Data to examine Block Start

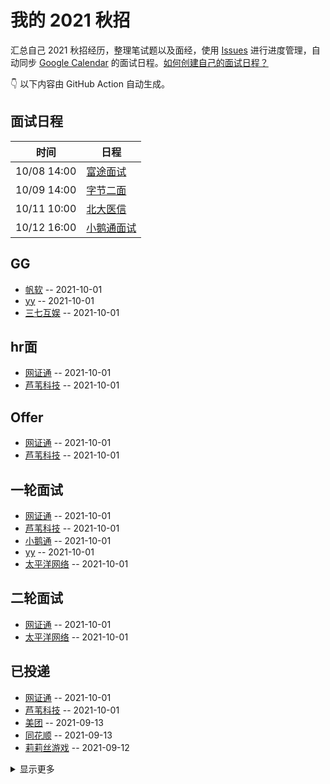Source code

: 
# 我的 2021 秋招 

汇总自己 2021 秋招经历，整理笔试题以及面经，使用 [Issues](https://github.com/sang-Mu/interview-schedule/issues) 进行进度管理，自动同步 [Google Calendar](https://calendar.google.com/) 的面试日程。[如何创建自己的面试日程？](https://github.com/Mayandev/interview-2021/issues/19)


👇 以下内容由 GitHub Action 自动生成。

## 面试日程

| 时间          | 日程                                                                                                                            |
| ----------- | ----------------------------------------------------------------------------------------------------------------------------- |
| 10/08 14:00 | [富途面试](https://www.google.com/calendar/event?eid=MDZzcnRsZjNtMmU2bmtpdGs5MXE0cDVxa2Ygam5udDlqNWFkbG84ajE3aHVoNWNiYmFvN2NAZw)  |
| 10/09 14:00 | [字节二面](https://www.google.com/calendar/event?eid=NTlkcDNxaXY2dXN0NjRqNGVmOWkybjAyMDIgam5udDlqNWFkbG84ajE3aHVoNWNiYmFvN2NAZw)  |
| 10/11 10:00 | [北大医信](https://www.google.com/calendar/event?eid=NWJwbmdqNXJ0cmZvdDZ1dnAwNzY4a2NqdWogam5udDlqNWFkbG84ajE3aHVoNWNiYmFvN2NAZw)  |
| 10/12 16:00 | [小鹅通面试](https://www.google.com/calendar/event?eid=MGxtdmp0ZGZwNjRlajZkNnJkbzltNTNiczkgam5udDlqNWFkbG84ajE3aHVoNWNiYmFvN2NAZw) |

## GG
- [帆软](https://github.com/sang-Mu/interview-schedule/issues/20) -- 2021-10-01
- [yy](https://github.com/sang-Mu/interview-schedule/issues/16) -- 2021-10-01
- [三七互娱](https://github.com/sang-Mu/interview-schedule/issues/13) -- 2021-10-01
## hr面
- [网证通](https://github.com/sang-Mu/interview-schedule/issues/27) -- 2021-10-01
- [芦苇科技](https://github.com/sang-Mu/interview-schedule/issues/26) -- 2021-10-01
## Offer
- [网证通](https://github.com/sang-Mu/interview-schedule/issues/27) -- 2021-10-01
- [芦苇科技](https://github.com/sang-Mu/interview-schedule/issues/26) -- 2021-10-01
## 一轮面试
- [网证通](https://github.com/sang-Mu/interview-schedule/issues/27) -- 2021-10-01
- [芦苇科技](https://github.com/sang-Mu/interview-schedule/issues/26) -- 2021-10-01
- [小鹅通](https://github.com/sang-Mu/interview-schedule/issues/18) -- 2021-10-01
- [yy](https://github.com/sang-Mu/interview-schedule/issues/16) -- 2021-10-01
- [太平洋网络](https://github.com/sang-Mu/interview-schedule/issues/14) -- 2021-10-01
## 二轮面试
- [网证通](https://github.com/sang-Mu/interview-schedule/issues/27) -- 2021-10-01
- [太平洋网络](https://github.com/sang-Mu/interview-schedule/issues/14) -- 2021-10-01
## 已投递
- [网证通](https://github.com/sang-Mu/interview-schedule/issues/27) -- 2021-10-01
- [芦苇科技](https://github.com/sang-Mu/interview-schedule/issues/26) -- 2021-10-01
- [美团](https://github.com/sang-Mu/interview-schedule/issues/25) -- 2021-09-13
- [同花顺](https://github.com/sang-Mu/interview-schedule/issues/24) -- 2021-09-13
- [莉莉丝游戏](https://github.com/sang-Mu/interview-schedule/issues/22) -- 2021-09-12
<details><summary>显示更多</summary>

- [汇量科技](https://github.com/sang-Mu/interview-schedule/issues/21) -- 2021-09-12
- [帆软](https://github.com/sang-Mu/interview-schedule/issues/20) -- 2021-10-01
- [快手](https://github.com/sang-Mu/interview-schedule/issues/19) -- 2021-09-12
- [小鹅通](https://github.com/sang-Mu/interview-schedule/issues/18) -- 2021-10-01
- [虎牙](https://github.com/sang-Mu/interview-schedule/issues/17) -- 2021-10-01
- [yy](https://github.com/sang-Mu/interview-schedule/issues/16) -- 2021-10-01
- [趣拿](https://github.com/sang-Mu/interview-schedule/issues/15) -- 2021-09-11
- [太平洋网络](https://github.com/sang-Mu/interview-schedule/issues/14) -- 2021-10-01
</details>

Data to examine Block End

Your answer must be an exact copy of the listing, minus its pictures.

Source code

: 
# 我的 2021 秋招 

汇总自己 2021 秋招经历，整理笔试题以及面经，使用 [Issues](https://github.com/sang-Mu/interview-schedule/issues) 进行进度管理，自动同步 [Google Calendar](https://calendar.google.com/) 的面试日程。[如何创建自己的面试日程？](https://github.com/Mayandev/interview-2021/issues/19)


👇 以下内容由 GitHub Action 自动生成。

## 面试日程

| 时间          | 日程                                                                                                                            |
| ----------- | ----------------------------------------------------------------------------------------------------------------------------- |
| 10/08 14:00 | [富途面试](https://www.google.com/calendar/event?eid=MDZzcnRsZjNtMmU2bmtpdGs5MXE0cDVxa2Ygam5udDlqNWFkbG84ajE3aHVoNWNiYmFvN2NAZw)  |
| 10/09 14:00 | [字节二面](https://www.google.com/calendar/event?eid=NTlkcDNxaXY2dXN0NjRqNGVmOWkybjAyMDIgam5udDlqNWFkbG84ajE3aHVoNWNiYmFvN2NAZw)  |
| 10/11 10:00 | [北大医信](https://www.google.com/calendar/event?eid=NWJwbmdqNXJ0cmZvdDZ1dnAwNzY4a2NqdWogam5udDlqNWFkbG84ajE3aHVoNWNiYmFvN2NAZw)  |
| 10/12 16:00 | [小鹅通面试](https://www.google.com/calendar/event?eid=MGxtdmp0ZGZwNjRlajZkNnJkbzltNTNiczkgam5udDlqNWFkbG84ajE3aHVoNWNiYmFvN2NAZw) |

## GG
- [帆软](https://github.com/sang-Mu/interview-schedule/issues/20) -- 2021-10-01
- [yy](https://github.com/sang-Mu/interview-schedule/issues/16) -- 2021-10-01
- [三七互娱](https://github.com/sang-Mu/interview-schedule/issues/13) -- 2021-10-01
## hr面
- [网证通](https://github.com/sang-Mu/interview-schedule/issues/27) -- 2021-10-01
- [芦苇科技](https://github.com/sang-Mu/interview-schedule/issues/26) -- 2021-10-01
## Offer
- [网证通](https://github.com/sang-Mu/interview-schedule/issues/27) -- 2021-10-01
- [芦苇科技](https://github.com/sang-Mu/interview-schedule/issues/26) -- 2021-10-01
## 一轮面试
- [网证通](https://github.com/sang-Mu/interview-schedule/issues/27) -- 2021-10-01
- [芦苇科技](https://github.com/sang-Mu/interview-schedule/issues/26) -- 2021-10-01
- [小鹅通](https://github.com/sang-Mu/interview-schedule/issues/18) -- 2021-10-01
- [yy](https://github.com/sang-Mu/interview-schedule/issues/16) -- 2021-10-01
- [太平洋网络](https://github.com/sang-Mu/interview-schedule/issues/14) -- 2021-10-01
## 二轮面试
- [网证通](https://github.com/sang-Mu/interview-schedule/issues/27) -- 2021-10-01
- [太平洋网络](https://github.com/sang-Mu/interview-schedule/issues/14) -- 2021-10-01
## 已投递
- [网证通](https://github.com/sang-Mu/interview-schedule/issues/27) -- 2021-10-01
- [芦苇科技](https://github.com/sang-Mu/interview-schedule/issues/26) -- 2021-10-01
- [美团](https://github.com/sang-Mu/interview-schedule/issues/25) -- 2021-09-13
- [同花顺](https://github.com/sang-Mu/interview-schedule/issues/24) -- 2021-09-13
- [莉莉丝游戏](https://github.com/sang-Mu/interview-schedule/issues/22) -- 2021-09-12
<details><summary>显示更多</summary>

- [汇量科技](https://github.com/sang-Mu/interview-schedule/issues/21) -- 2021-09-12
- [帆软](https://github.com/sang-Mu/interview-schedule/issues/20) -- 2021-10-01
- [快手](https://github.com/sang-Mu/interview-schedule/issues/19) -- 2021-09-12
- [小鹅通](https://github.com/sang-Mu/interview-schedule/issues/18) -- 2021-10-01
- [虎牙](https://github.com/sang-Mu/interview-schedule/issues/17) -- 2021-10-01
- [yy](https://github.com/sang-Mu/interview-schedule/issues/16) -- 2021-10-01
- [趣拿](https://github.com/sang-Mu/interview-schedule/issues/15) -- 2021-09-11
- [太平洋网络](https://github.com/sang-Mu/interview-schedule/issues/14) -- 2021-10-01
</details>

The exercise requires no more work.